Tonca the alligator snapping turtle celebrates his birthday in style


Riverside veterinarian Dr. John Rossi examines Tonca, a 174-pound alligator snapping turtle during the turtle’s 47th birthday party held last month at the Museum of Science and History

By Stephen Kindland
Resident Community News

Tonca, the Museum of Science and History’s star attraction, celebrated his 47th birthday in style.
Aside from a little green fuzz growing on his back and perhaps feeling a bit irritable, the middle-aged alligator snapping turtle appeared to be in good health as attendants ushered him into a room full of well wishers. Weighing in at 174 carnivorous pounds, Tonca was lifted from his home in the museum’s native plant courtyard and placed onto a cart by three large – and experienced – men.

He then was wheeled into a conference room where he was greeted by more than 100 children, their parents and Riverside veterinarian Dr. John Rossi, who pronounced Tonca healthy after a 20-minute exam.

“He looks great for 47,” Rossi said after the check-up, which included taking Tonca’s vital signs. “He’s got a little algae on his skin, but that’s normal.

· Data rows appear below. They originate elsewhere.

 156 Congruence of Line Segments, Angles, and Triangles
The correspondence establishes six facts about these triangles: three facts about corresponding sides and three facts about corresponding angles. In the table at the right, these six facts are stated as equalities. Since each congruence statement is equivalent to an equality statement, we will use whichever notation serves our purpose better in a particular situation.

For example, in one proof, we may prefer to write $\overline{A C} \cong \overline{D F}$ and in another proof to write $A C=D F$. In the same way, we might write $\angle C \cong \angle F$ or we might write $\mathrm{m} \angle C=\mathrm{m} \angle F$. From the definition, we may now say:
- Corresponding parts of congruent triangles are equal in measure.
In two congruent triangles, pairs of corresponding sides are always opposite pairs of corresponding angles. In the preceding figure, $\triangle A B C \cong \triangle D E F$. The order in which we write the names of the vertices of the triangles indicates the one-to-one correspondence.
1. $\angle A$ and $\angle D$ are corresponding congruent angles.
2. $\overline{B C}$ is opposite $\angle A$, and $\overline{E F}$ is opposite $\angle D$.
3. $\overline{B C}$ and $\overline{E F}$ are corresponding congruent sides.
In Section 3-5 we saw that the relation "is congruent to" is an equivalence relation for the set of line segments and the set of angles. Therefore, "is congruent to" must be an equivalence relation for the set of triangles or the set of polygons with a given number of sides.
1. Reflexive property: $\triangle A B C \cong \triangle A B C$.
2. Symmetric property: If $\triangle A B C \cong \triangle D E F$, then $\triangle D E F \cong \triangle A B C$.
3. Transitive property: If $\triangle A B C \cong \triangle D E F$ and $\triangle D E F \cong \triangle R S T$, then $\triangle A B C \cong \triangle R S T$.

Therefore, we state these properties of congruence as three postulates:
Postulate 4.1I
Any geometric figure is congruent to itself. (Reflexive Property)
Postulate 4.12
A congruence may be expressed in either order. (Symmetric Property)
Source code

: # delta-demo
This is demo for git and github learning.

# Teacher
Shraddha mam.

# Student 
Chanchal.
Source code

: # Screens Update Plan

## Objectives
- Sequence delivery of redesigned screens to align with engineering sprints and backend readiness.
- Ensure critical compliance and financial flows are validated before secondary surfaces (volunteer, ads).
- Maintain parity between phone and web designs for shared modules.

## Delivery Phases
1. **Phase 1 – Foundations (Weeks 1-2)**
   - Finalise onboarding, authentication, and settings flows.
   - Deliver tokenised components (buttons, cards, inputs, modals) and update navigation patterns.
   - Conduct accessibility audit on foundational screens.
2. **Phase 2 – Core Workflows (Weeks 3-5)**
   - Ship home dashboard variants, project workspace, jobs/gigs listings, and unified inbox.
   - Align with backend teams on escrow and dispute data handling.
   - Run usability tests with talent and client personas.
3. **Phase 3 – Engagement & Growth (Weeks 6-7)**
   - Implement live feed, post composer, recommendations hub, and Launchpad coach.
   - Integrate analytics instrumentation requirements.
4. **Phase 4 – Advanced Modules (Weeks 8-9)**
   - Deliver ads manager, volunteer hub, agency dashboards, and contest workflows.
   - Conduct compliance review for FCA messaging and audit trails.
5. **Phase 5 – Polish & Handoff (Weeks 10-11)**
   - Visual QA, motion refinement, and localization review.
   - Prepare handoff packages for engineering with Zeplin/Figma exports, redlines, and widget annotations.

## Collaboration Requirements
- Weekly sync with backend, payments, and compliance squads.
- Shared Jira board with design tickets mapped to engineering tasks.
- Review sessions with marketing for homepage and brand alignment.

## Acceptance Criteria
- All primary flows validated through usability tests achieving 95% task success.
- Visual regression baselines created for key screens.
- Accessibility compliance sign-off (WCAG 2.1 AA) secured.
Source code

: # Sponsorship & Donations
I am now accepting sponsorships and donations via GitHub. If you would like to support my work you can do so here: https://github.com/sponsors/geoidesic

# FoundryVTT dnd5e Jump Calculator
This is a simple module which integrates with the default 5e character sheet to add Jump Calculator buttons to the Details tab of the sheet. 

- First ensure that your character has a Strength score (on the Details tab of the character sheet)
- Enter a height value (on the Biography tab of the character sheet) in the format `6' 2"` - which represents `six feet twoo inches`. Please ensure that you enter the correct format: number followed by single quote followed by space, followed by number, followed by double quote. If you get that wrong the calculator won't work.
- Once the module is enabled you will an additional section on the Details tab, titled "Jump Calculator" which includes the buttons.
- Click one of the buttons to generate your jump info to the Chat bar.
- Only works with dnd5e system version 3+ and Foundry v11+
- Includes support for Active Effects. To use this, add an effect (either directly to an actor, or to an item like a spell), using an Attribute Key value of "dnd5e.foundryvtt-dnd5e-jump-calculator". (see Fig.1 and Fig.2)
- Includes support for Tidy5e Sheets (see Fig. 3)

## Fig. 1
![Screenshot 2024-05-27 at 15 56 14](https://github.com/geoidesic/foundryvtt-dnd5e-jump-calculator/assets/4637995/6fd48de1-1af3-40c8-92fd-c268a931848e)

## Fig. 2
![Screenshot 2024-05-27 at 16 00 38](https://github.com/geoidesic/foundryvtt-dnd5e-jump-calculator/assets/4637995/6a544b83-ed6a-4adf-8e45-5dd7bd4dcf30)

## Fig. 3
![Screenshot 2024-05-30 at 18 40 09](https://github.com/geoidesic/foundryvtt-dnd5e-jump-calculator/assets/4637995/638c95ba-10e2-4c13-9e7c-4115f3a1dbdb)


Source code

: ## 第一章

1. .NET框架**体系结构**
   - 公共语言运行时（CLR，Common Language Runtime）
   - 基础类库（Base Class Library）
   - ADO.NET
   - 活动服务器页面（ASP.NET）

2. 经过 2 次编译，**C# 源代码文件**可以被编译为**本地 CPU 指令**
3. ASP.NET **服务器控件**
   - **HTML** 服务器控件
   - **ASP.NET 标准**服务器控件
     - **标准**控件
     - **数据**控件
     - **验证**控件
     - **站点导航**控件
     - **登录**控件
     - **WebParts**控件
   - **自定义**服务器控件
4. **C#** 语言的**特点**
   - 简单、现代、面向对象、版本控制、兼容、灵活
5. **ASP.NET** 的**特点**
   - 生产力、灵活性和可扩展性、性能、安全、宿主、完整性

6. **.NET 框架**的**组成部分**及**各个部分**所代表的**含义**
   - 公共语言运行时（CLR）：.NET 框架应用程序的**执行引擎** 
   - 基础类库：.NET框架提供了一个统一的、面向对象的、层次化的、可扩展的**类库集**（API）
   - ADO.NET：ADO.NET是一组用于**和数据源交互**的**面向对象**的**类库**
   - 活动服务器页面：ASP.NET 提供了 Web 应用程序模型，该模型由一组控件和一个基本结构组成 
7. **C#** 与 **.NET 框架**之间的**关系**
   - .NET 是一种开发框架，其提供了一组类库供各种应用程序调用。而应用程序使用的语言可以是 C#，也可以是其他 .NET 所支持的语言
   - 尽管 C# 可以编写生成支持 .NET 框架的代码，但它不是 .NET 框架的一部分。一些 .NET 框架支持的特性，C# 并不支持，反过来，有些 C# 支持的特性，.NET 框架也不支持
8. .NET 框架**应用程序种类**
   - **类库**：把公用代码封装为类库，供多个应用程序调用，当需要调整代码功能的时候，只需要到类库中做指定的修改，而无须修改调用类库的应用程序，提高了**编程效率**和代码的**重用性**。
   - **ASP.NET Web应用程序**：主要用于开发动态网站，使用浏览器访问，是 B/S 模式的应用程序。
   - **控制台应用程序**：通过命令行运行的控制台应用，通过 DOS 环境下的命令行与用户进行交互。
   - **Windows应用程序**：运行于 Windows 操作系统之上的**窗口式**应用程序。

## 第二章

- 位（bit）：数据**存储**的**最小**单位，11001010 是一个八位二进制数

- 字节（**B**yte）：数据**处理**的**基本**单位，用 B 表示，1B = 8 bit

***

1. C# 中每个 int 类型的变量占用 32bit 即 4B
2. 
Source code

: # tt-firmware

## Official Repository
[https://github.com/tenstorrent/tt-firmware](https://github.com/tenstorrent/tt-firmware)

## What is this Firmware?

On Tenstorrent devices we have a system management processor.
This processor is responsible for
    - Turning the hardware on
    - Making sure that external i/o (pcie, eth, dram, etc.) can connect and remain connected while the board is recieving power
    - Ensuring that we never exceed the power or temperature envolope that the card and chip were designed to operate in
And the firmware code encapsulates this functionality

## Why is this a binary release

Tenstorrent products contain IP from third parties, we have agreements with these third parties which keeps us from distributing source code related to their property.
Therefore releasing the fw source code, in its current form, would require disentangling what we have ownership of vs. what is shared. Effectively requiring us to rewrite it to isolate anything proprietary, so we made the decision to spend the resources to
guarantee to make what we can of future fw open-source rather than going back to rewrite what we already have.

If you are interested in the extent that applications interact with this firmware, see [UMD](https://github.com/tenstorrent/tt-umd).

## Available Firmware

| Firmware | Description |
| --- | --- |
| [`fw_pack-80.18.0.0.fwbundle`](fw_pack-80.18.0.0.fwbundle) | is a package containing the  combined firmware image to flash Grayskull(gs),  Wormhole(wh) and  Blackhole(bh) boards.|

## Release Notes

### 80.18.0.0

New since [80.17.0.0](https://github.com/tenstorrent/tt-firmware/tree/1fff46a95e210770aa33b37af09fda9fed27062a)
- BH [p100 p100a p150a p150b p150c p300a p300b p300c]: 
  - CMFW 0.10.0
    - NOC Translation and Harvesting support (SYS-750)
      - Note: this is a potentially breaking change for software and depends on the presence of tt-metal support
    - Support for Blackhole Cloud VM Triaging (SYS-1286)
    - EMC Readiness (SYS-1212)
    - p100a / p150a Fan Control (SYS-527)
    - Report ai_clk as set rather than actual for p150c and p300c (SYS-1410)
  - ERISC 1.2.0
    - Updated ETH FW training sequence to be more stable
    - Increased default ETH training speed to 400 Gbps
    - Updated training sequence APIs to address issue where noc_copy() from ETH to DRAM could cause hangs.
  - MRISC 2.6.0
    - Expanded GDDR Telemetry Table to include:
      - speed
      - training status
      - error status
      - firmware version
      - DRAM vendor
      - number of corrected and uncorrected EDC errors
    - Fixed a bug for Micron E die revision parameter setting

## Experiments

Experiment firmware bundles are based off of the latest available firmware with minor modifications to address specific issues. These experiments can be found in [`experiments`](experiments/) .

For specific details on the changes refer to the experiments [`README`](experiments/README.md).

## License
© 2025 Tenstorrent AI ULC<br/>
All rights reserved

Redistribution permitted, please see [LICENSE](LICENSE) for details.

It produces toxins that help to control bacteria.”

Rossi, who has developed a relationship with Tonca since the turtle was donated to MOSH in 1994, said the dark green and brown vertebrate appeared to be “pretty mellow,” much to the relief of his handlers.

“He could bite your hand off in a heartbeat,” the veterinarian said. “Their strike is very quick.”

Robert Hayes, the man who found Tonca in a culvert in Bayard nearly 20 years ago, also attended the birthday bash, which included donuts, balloons and a “turtle cake.”
Hayes said he visits the museum as often as possible, and that he remains grateful that Tonca – whose species is the largest fresh water turtle in the world – receives excellent care at MOSH.

“He’s grown immensely” on a diet of fish and whatever he scavenges in his pond, Hayes said. “He only weighed 25 or 30 pounds when I found him.
“This is where he belongs,” Hayes added. “He kind of stands out here – he’s the star and the kids love him.”
Eight-year-old Evan Meekin can vouch for that.

“He was awesome,” Evan said moments after Tonca was carted out of the crowded room. “I was surprised at how big he was.”
Jacquelynn Hymes had a similar reaction. “His head looks like a rock,” Jacquelynn said. “Now I want a turtle, but not that big.”
Her brother, 8-year-old Jonathan, said he wanted to touch Tonca, but “it’s probably just as well” that he didn’t. “He could bite your hand off,” Jonathan said.